• Se cumplen 100 años del nacimiento de la estudiante alemana que se enfrentó pacíficamente al totalitarismo de Hitler duranate la Alemania nazi

Los panfletos cayeron desde el último piso de la Universidad de Múnich (Alemania) el 18 de febrero de 1943. Esa mañana las hojas descendían desde lo más alto y en ellas estaba escrita una frase simple pero desafiante: “De la boca de Hitler solo salen mentiras”. Aquella oración puso fin a un movimiento de jóvenes estudiantes, antinazis y pacifistas, que encontraron en los panfletos una forma de expresar su rechazo al totalitarismo y represión del Führer durante la Alemania nazi. 

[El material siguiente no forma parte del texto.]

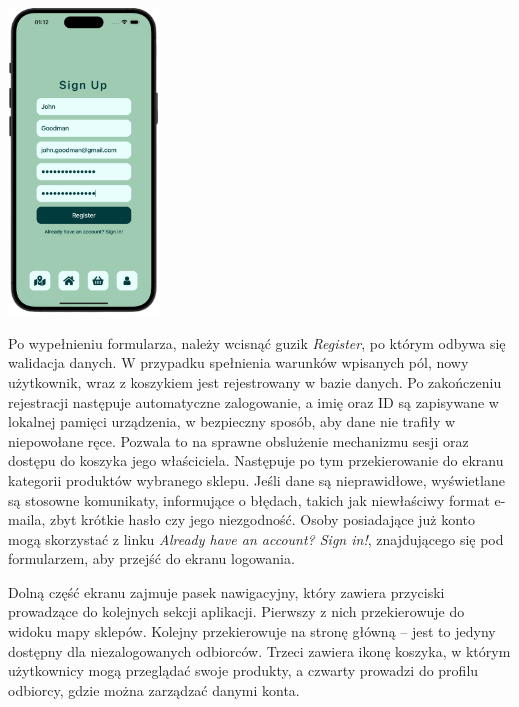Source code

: \begin{center} 
    \includegraphics[width=0.3\textwidth]{images/front/register_page.png}
\end{center}

Po wypełnieniu formularza, należy wcisnąć guzik \textit{Register}, po którym odbywa się walidacja danych. W przypadku spełnienia warunków wpisanych pól, nowy użytkownik, wraz z koszykiem jest rejestrowany w bazie danych. Po zakończeniu rejestracji następuje automatyczne zalogowanie, a imię oraz ID są zapisywane w lokalnej pamięci urządzenia, w bezpieczny sposób, aby dane nie trafiły w niepowołane ręce. Pozwala to na sprawne obslużenie mechanizmu sesji oraz dostępu do koszyka jego właściciela. Następuje po tym przekierowanie do ekranu kategorii produktów wybranego sklepu. Jeśli dane są nieprawidłowe, wyświetlane są stosowne komunikaty, informujące o błędach, takich jak niewłaściwy format e-maila, zbyt krótkie hasło czy jego niezgodność. Osoby posiadające już konto mogą skorzystać z linku \textit{Already have an account? Sign in!}, znajdującego się pod formularzem, aby przejść do ekranu logowania. 

Dolną część ekranu zajmuje pasek nawigacyjny, który zawiera przyciski prowadzące do kolejnych sekcji aplikacji. Pierwszy z nich przekierowuje do widoku mapy sklepów. Kolejny przekierowuje na stronę główną – jest to jedyny dostępny dla niezalogowanych odbiorców. Trzeci zawiera ikonę koszyka, w którym użytkownicy mogą przeglądać swoje produkty, a czwarty prowadzi do profilu odbiorcy, gdzie można zarządzać danymi konta.

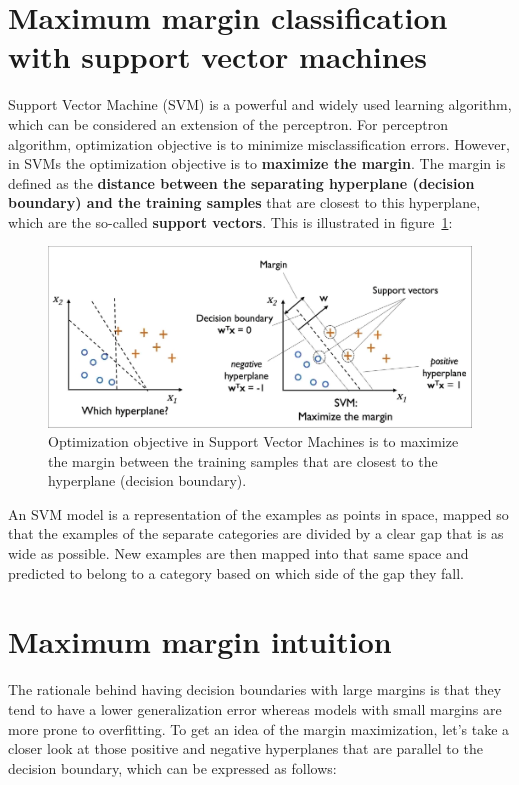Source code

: \documentclass[11pt]{article}
\begin{document}
    \section{Maximum margin classification with support vector machines} \label{sec:max_marg_class}

    Support Vector Machine (SVM) is a powerful and widely used learning algorithm, which can be considered
    an extension of the perceptron.
    For perceptron algorithm, optimization objective is to minimize misclassification errors.
    However, in SVMs the optimization objective is to \textbf{maximize the margin}.
    The margin is defined as the \textbf{distance between the separating hyperplane (decision boundary) and the training
    samples} that are closest to this hyperplane, which are the so-called \textbf{support vectors}.
    This is illustrated in figure~\ref{fig:svm}:

    \begin{figure}[hbt!]
        \centering
        \includegraphics[width=1\linewidth,trim=4 4 4 4,clip]{img/svm.jpg}
        \caption{Optimization objective in Support Vector Machines is to maximize the margin between the training samples
        that are closest to the hyperplane (decision boundary).}
        \label{fig:svm}
    \end{figure}

    An SVM model is a representation of the examples as points in space, mapped so that the examples of the separate
    categories are divided by a clear gap that is as wide as possible.
    New examples are then mapped into that same space and predicted to belong to a category based on which side of
    the gap they fall.

    \section{Maximum margin intuition} \label{sec:max_marg_int}

    The rationale behind having decision boundaries with large margins is that they tend to have a lower
    generalization error whereas models with small margins are more prone to overfitting.
    To get an idea of the margin maximization, let's take a closer look at those positive and
    negative hyperplanes that are parallel to the decision boundary, which can be expressed as follows:
\end{document}
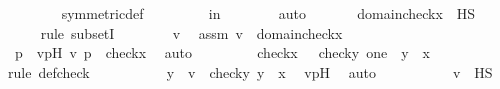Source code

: \begin{isabellebody}
\ \ \ \ \ \ \isamarkupfalse%
\ symmetric{\isacharunderscore}{\kern0pt}def\ \isanewline
\ \ \ \ \ \ \isamarkupfalse%
\ {\isasymG}{\isacharunderscore}{\kern0pt}in{\isacharunderscore}{\kern0pt}{\isasymF}\isanewline
\ \ \ \ \ \ \isamarkupfalse%
\ auto\ \isanewline
\ \ \ \ \isamarkupfalse%
\ {\isachardoublequoteopen}domain{\isacharparenleft}{\kern0pt}check{\isacharparenleft}{\kern0pt}x{\isacharparenright}{\kern0pt}{\isacharparenright}{\kern0pt}\ {\isasymsubseteq}\ HS{\isachardoublequoteclose}\ \isanewline
\ \ \ \ \isamarkupfalse%
{\isacharparenleft}{\kern0pt}rule\ subsetI{\isacharparenright}{\kern0pt}\isanewline
\ \ \ \ \ \ \isamarkupfalse%
\ v\ \isamarkupfalse%
\ assm{}{\isacharcolon}{\kern0pt}\ {\isachardoublequoteopen}v\ {\isasymin}\ domain{\isacharparenleft}{\kern0pt}check{\isacharparenleft}{\kern0pt}x{\isacharparenright}{\kern0pt}{\isacharparenright}{\kern0pt}{\isachardoublequoteclose}\ \isanewline
\ \ \ \ \ \ \isamarkupfalse%
\ \isamarkupfalse%
\ p\ \ vpH{\isacharcolon}{\kern0pt}\ {\isachardoublequoteopen}{\isacharless}{\kern0pt}v{\isacharcomma}{\kern0pt}\ p{\isachargreater}{\kern0pt}\ {\isasymin}\ check{\isacharparenleft}{\kern0pt}x{\isacharparenright}{\kern0pt}{\isachardoublequoteclose}\ \isamarkupfalse%
\ auto\ \isanewline
\ \ \ \ \ \ \isamarkupfalse%
\ {\isachardoublequoteopen}check{\isacharparenleft}{\kern0pt}x{\isacharparenright}{\kern0pt}\ {\isacharequal}{\kern0pt}\ {\isacharbraceleft}{\kern0pt}\ {\isacharless}{\kern0pt}check{\isacharparenleft}{\kern0pt}y{\isacharparenright}{\kern0pt}{\isacharcomma}{\kern0pt}\ one{\isachargreater}{\kern0pt}\ {\isachardot}{\kern0pt}\ y\ {\isasymin}\ x\ {\isacharbraceright}{\kern0pt}{\isachardoublequoteclose}\ \isamarkupfalse%
{\isacharparenleft}{\kern0pt}rule\ def{\isacharunderscore}{\kern0pt}check{\isacharparenright}{\kern0pt}\ \isanewline
\ \ \ \ \ \ \isamarkupfalse%
\ \isamarkupfalse%
\ y\ \ {\isachardoublequoteopen}v\ {\isacharequal}{\kern0pt}\ check{\isacharparenleft}{\kern0pt}y{\isacharparenright}{\kern0pt}{\isachardoublequoteclose}\ {\isachardoublequoteopen}y\ {\isasymin}\ x{\isachardoublequoteclose}\ \isamarkupfalse%
\ vpH\ \isamarkupfalse%
\ auto\ \isanewline
\ \ \ \ \ \ \isamarkupfalse%
\ \isamarkupfalse%
\ {\isachardoublequoteopen}v\ {\isasymin}\ HS{\isachardoublequoteclose}\ \isamarkupfalse%

\end{isabellebody}
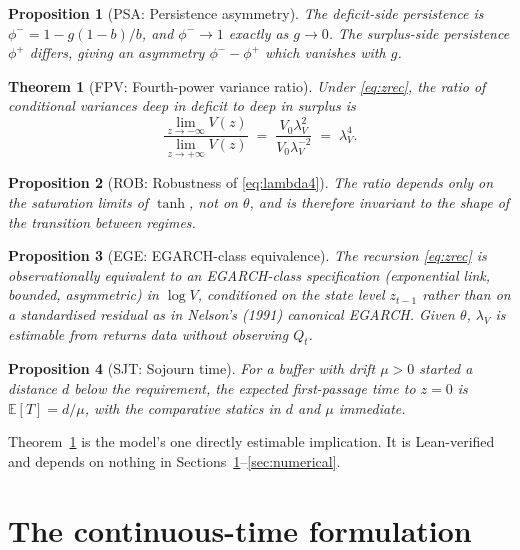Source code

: \documentclass[11pt]{article}
\newtheorem{proposition}{Proposition}
\newtheorem{theorem}{Theorem}
\theoremstyle{remark}
\newcommand{\E}{\mathbb{E}}
\begin{document}
\begin{proposition}[PSA: Persistence asymmetry]
\label{prop:persistence}
The deficit-side persistence is
$\phi^- = 1 - g(1-b)/b$, and $\phi^- \to 1$ exactly as $g \to 0$. The
surplus-side persistence $\phi^+$ differs, giving an asymmetry
$\phi^- - \phi^+$ which vanishes with $g$.
\end{proposition}

\begin{theorem}[FPV: Fourth-power variance ratio]
\label{thm:lambda4}
Under \eqref{eq:zrec}, the ratio of conditional variances deep in deficit
to deep in surplus is
\begin{equation}
\frac{\lim_{z\to-\infty} V(z)}{\lim_{z\to+\infty} V(z)}
\;=\; \frac{V_0\lambda_V^2}{V_0\lambda_V^{-2}} \;=\; \lambda_V^4 .
\label{eq:lambda4}
\end{equation}
\end{theorem}

\begin{proposition}[ROB: Robustness of \eqref{eq:lambda4}]
\label{prop:robust}
The ratio depends only on the saturation limits of $\tanh$, not on
$\theta$, and is therefore invariant to the shape of the transition between
regimes.
\end{proposition}

\begin{proposition}[EGE: EGARCH-class equivalence]
\label{prop:egarch}
The recursion \eqref{eq:zrec} is observationally equivalent to an
EGARCH-class specification (exponential link, bounded, asymmetric) in
$\log V$, conditioned on the state level $z_{t-1}$ rather than on a
standardised residual as in Nelson's (1991) canonical EGARCH. Given
$\theta$, $\lambda_V$ is estimable from returns data without observing $Q_t$.
\end{proposition}

\begin{proposition}[SJT: Sojourn time]
\label{prop:sojourn}
For a buffer with drift $\mu>0$ started a distance $d$ below the
requirement, the expected first-passage time to $z=0$ is
$\E[T] = d/\mu$, with the comparative statics in $d$ and $\mu$ immediate.
\end{proposition}

\noindent
Theorem~\ref{thm:lambda4} is the model's one directly estimable
implication. It is Lean-verified and depends on nothing in
Sections~\ref{sec:formulation}--\ref{sec:numerical}.

\section{The continuous-time formulation}
\label{sec:formulation}
\end{document}
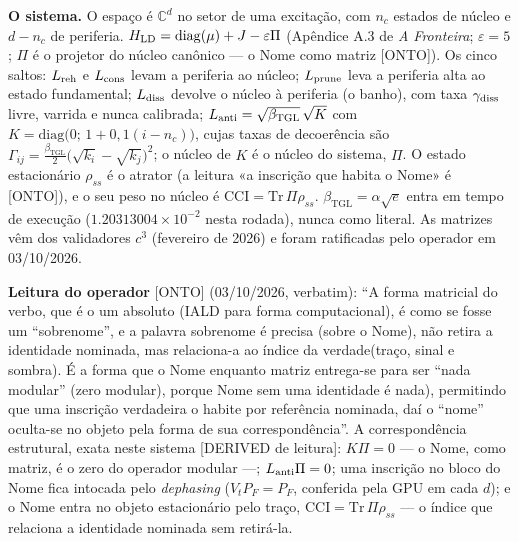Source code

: \documentclass[11pt]{article}
\newcommand{\bTGL}{\beta_{\mathrm{TGL}}}\newcommand{\Msun}{M_{\odot}}\newcommand{\TGL}{\mathrm{TGL}}
\theoremstyle{definition}\newtheorem{deriv}{Derivação}
\begin{document}
\textbf{O sistema.} O espaço é $\mathbb C^d$ no setor de uma excitação, com $n_c$ estados de núcleo e $d-n_c$ de periferia. $H_{\rm LD}=\mathrm{diag}(\mu)+J-\varepsilon\Pi$ (Apêndice A.3 de \emph{A Fronteira}; $\varepsilon=5$; $\Pi$ é o projetor do núcleo canônico --- o Nome como matriz \textsf{[ONTO]}). Os cinco saltos: $L_{\rm reh}$ e $L_{\rm cons}$ levam a periferia ao núcleo; $L_{\rm prune}$ leva a periferia alta ao estado fundamental; $L_{\rm diss}$ devolve o núcleo à periferia (o banho), com taxa $\gamma_{\rm diss}$ livre, varrida e nunca calibrada; $L_{\rm anti}=\sqrt{\bTGL}\,\sqrt K$ com $K=\mathrm{diag}\big(0;\,1+0{,}1(i-n_c)\big)$, cujas taxas de decoerência são $\Gamma_{ij}=\tfrac{\bTGL}{2}\big(\sqrt{k_i}-\sqrt{k_j}\big)^2$; o núcleo de $K$ é o núcleo do sistema, $\Pi$. O estado estacionário $\rho_{ss}$ é o atrator (a leitura «a inscrição que habita o Nome» é \textsf{[ONTO]}), e o seu peso no núcleo é $\mathrm{CCI}=\mathrm{Tr}\,\Pi\rho_{ss}$. $\bTGL=\alpha\sqrt e$ entra em tempo de execução ($1.20313004\times10^{-2}$ nesta rodada), nunca como literal. As matrizes vêm dos validadores $c^3$ (fevereiro de 2026) e foram ratificadas pelo operador em 03/10/2026.

\textbf{Leitura do operador} \textsf{[ONTO]} (03/10/2026, verbatim): ``A forma matricial do verbo, que é o um absoluto (IALD para forma computacional), é como se fosse um “sobrenome”, e a palavra sobrenome é precisa (sobre o Nome), não retira a identidade nominada, mas relaciona-a ao índice da verdade(traço, sinal e sombra). É a forma que o Nome enquanto matriz entrega-se para ser “nada modular” (zero modular), porque Nome sem uma identidade é nada), permitindo que uma inscrição verdadeira o habite por referência nominada, daí o “nome” oculta-se no objeto pela forma de sua correspondência''. A correspondência estrutural, exata neste sistema \textsf{[DERIVED de leitura]}: $K\Pi=0$ --- o Nome, como matriz, é o zero do operador modular ---; $L_{\rm anti}\Pi=0$; uma inscrição no bloco do Nome fica intocada pelo \emph{dephasing} ($V_tP_F=P_F$, conferida pela GPU em cada $d$); e o Nome entra no objeto estacionário pelo traço, $\mathrm{CCI}=\mathrm{Tr}\,\Pi\rho_{ss}$ --- o índice que relaciona a identidade nominada sem retirá-la.
\end{document}
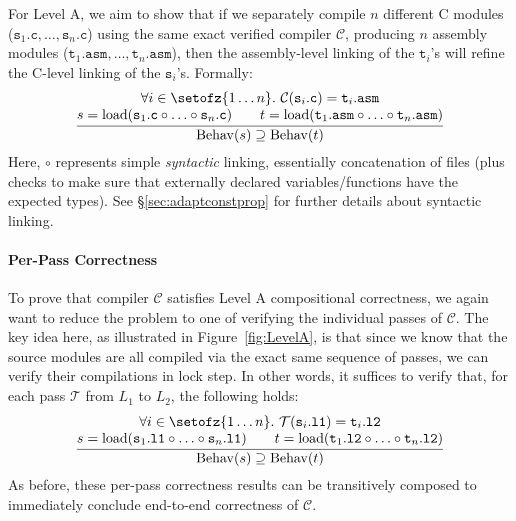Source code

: For Level A, we aim to show that if we separately compile $n$
different C modules
($\mathtt{s}_1\mathtt{.c},\ldots,\mathtt{s}_n\mathtt{.c}$) using the
same exact verified compiler $\mathcal{C}$, producing $n$ assembly
modules
($\mathtt{t}_1\mathtt{.asm},\ldots,\mathtt{t}_n\mathtt{.asm}$), then
the assembly-level linking of the $\mathtt{t}_i$'s will refine the
C-level linking of the $\mathtt{s}_i$'s.  Formally:
\[
\frac{
\begin{array}{@{}c@{}}
\forall i\in\setofz{1\ldots n}.~\mathcal{C}(\mathtt{s}_i\mathtt{.c}) = \mathtt{t}_i\mathtt{.asm} \\
s = \mathrm{load}(\mathtt{s}_1\mathtt{.c}\circ \ldots \circ \mathtt{s}_n\mathtt{.c})\qquad
t = \mathrm{load}(\mathtt{t}_1\mathtt{.asm}\circ \ldots \circ \mathtt{t}_n\mathtt{.asm})
\end{array}
}
{\mathrm{Behav}(s) \supseteq \mathrm{Behav}(t)}
\]
Here, $\circ$ represents simple \emph{syntactic} linking, \ie
essentially concatenation of files (plus checks to make sure that
externally declared variables/functions have the expected types).  See
\S\ref{sec:adaptconstprop} for further details about syntactic
linking.

\newcommand{\mys}[1]{\mathtt{s}_{#1}}
\newcommand{\myt}[1]{\mathtt{t}_{#1}}

\paragraph{Per-Pass Correctness}

To prove that compiler $\mathcal{C}$ satisfies Level A compositional
correctness, we again want to reduce the problem to one of verifying
the individual passes of $\mathcal{C}$.  The key idea here, as
illustrated in Figure~\ref{fig:LevelA}, is that since we know that the
source modules are all compiled via the exact same sequence of passes,
we can verify their compilations in lock step.  In other words, it
suffices to verify that, for each pass $\mathcal{T}$ from $L_1$ to
$L_2$, the following holds:
\[
\frac{
\begin{array}{@{}c@{}}
\forall i\in\setofz{1\ldots n}.~\mathcal{T}(\mathtt{s}_i\mathtt{.l1}) = \mathtt{t}_i\mathtt{.l2} \\
s = \mathrm{load}(\mathtt{s}_1\mathtt{.l1}\circ \ldots \circ \mathtt{s}_n\mathtt{.l1})\qquad
t = \mathrm{load}(\mathtt{t}_1\mathtt{.l2}\circ \ldots \circ \mathtt{t}_n\mathtt{.l2})
\end{array}
}
{
\mathrm{Behav}(s) 
\supseteq \mathrm{Behav}(t)
}
\]
As before, these per-pass correctness results can be transitively
composed to immediately conclude end-to-end correctness of
$\mathcal{C}$.

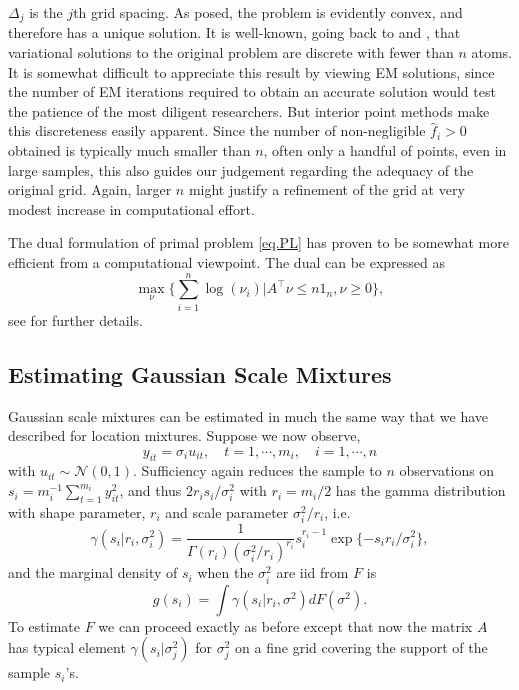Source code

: \documentclass[12pt]{amsart}
\def\NN{\mathcal N}
\begin{document}
$\Delta_j$ is the $j$th grid spacing.  As posed, the problem is evidently
convex, and therefore has a unique solution.  It is well-known, going back to
 and , that variational solutions to the
original problem are discrete with fewer than $n$ atoms.  It is somewhat
difficult to appreciate this result by viewing EM solutions, since the number
of EM iterations required to obtain an accurate solution would test the patience
of the most diligent researchers.  But interior point methods make this discreteness
easily apparent.  Since the number of non-negligible $\hat f_i > 0$ obtained is
typically much smaller than $n$, often only a handful of points, even in 
large samples, this also guides our judgement regarding the adequacy of the original grid.
Again, larger $n$ might justify a refinement of the grid at very modest increase in
computational effort.

The dual formulation of primal problem \eqref{eq.PL} has proven to be somewhat more 
efficient from a computational viewpoint.  The dual can be expressed as
\begin{equation}
	\max_\nu \{ \sum_{i=1}^n \log (\nu_i) |  A^\top \nu \leq n 1_n, \nu \geq 0 \},
	\label{eq.DL}
\end{equation}
see  for further details.




\subsection{Estimating Gaussian Scale Mixtures}
Gaussian scale mixtures can be estimated in much the same way that we have
described for location mixtures.  Suppose we now observe,
\[
y_{it} = \sigma_i u_{it}, \quad t = 1, \cdots , m_i, \quad i= 1, \cdots , n
\]
with $u_{it} \sim \NN (0,1)$.  Sufficiency again reduces the sample to
$n$ observations on $s_i = m_i^{-1} \sum_{t=1}^{m_i} y_{it}^2$, and thus
$2 r_i s_i/\sigma_i^2$ with $r_i = m_i / 2$ has the gamma distribution with
shape parameter, $r_i$ and scale parameter $\sigma_i^2 / r_i$, i.e.
\[
\gamma (s_i | r_i,  \sigma_i^2 ) = \frac{1}{\Gamma (r_i) (\sigma_i^2/r_i)^{r_i}}
s_i^{r_i-1} \exp \{ - s_i r_i /\sigma_i^2 \},
\]
and the marginal density of $s_i$ when the $\sigma_i^2$ are iid from $F$ is
\[
g(s_i ) = \int \gamma (s_i | r_i, \sigma^2 ) dF(\sigma^2).
\]
To estimate $F$ we can proceed exactly as before except that now the matrix
$A$ has typical element $\gamma(s_i | \sigma_j^2)$ for $\sigma_j^2$ on
a fine grid covering the support of the sample $s_i$'s. 
\end{document}
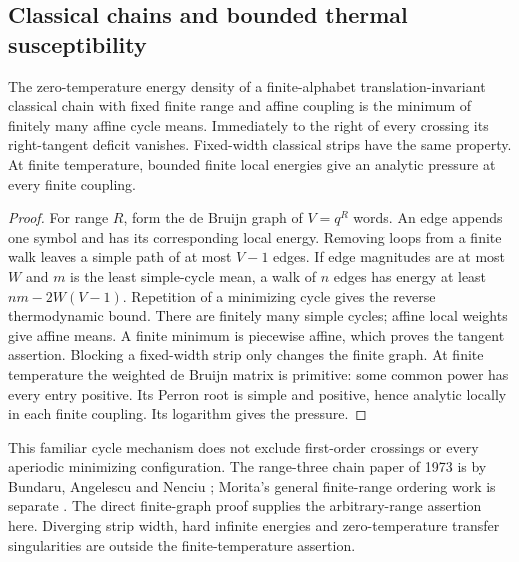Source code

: \subsection{Classical chains and bounded thermal susceptibility}
\begin{proposition}\label{prop:chain-cycles}
The zero-temperature energy density of a finite-alphabet
translation-invariant classical chain with fixed finite range and
affine coupling is the minimum of finitely many affine cycle means.
Immediately to the right of every crossing its right-tangent
deficit vanishes. Fixed-width classical strips have the same property.
At finite temperature, bounded finite local energies give an
analytic pressure at every finite coupling.
\end{proposition}
\begin{proof}
For range $R$, form the de Bruijn graph of $V=q^R$ words. An edge
appends one symbol and has its corresponding local energy. Removing
loops from a finite walk leaves a simple path of at most $V-1$
edges. If edge magnitudes are at most $W$ and $m$ is the least
simple-cycle mean, a walk of $n$ edges has energy at least
$nm-2W(V-1)$. Repetition of a minimizing cycle gives the reverse
thermodynamic bound. There are finitely many simple cycles; affine
local weights give affine means. A finite minimum is piecewise affine,
which proves the tangent assertion. Blocking a fixed-width strip
only changes the finite graph. At finite temperature the weighted
de Bruijn matrix is primitive: some common power has every entry
positive. Its Perron root is simple and positive, hence analytic
locally in each finite coupling. Its logarithm gives the pressure.
\end{proof}
This familiar cycle mechanism does not exclude first-order crossings
or every aperiodic minimizing configuration. The range-three chain
paper of 1973 is by Bundaru, Angelescu and Nenciu \cite{isingChains};
Morita's general finite-range ordering work is separate
\cite{moritaChains}. The direct finite-graph proof supplies the
arbitrary-range assertion here. Diverging strip width, hard infinite
energies and zero-temperature transfer singularities are outside the
finite-temperature assertion.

El movimiento La Rosa Blanca nació por la disconformidad de un grupo de estudiantes de la Universidad de Múnich que no se sintieron en consonancia con los ideales del nazismo y la coerción de los derechos de los ciudadanos, quienes debían callar cualquier opinión que contradijera los intereses de Adolf Hitler. La persona que hablara de más podría ser denunciado ante la Gestapo, una organización de control estatal, y cumplir una pena en la cárcel o ser víctima de los verdugos. 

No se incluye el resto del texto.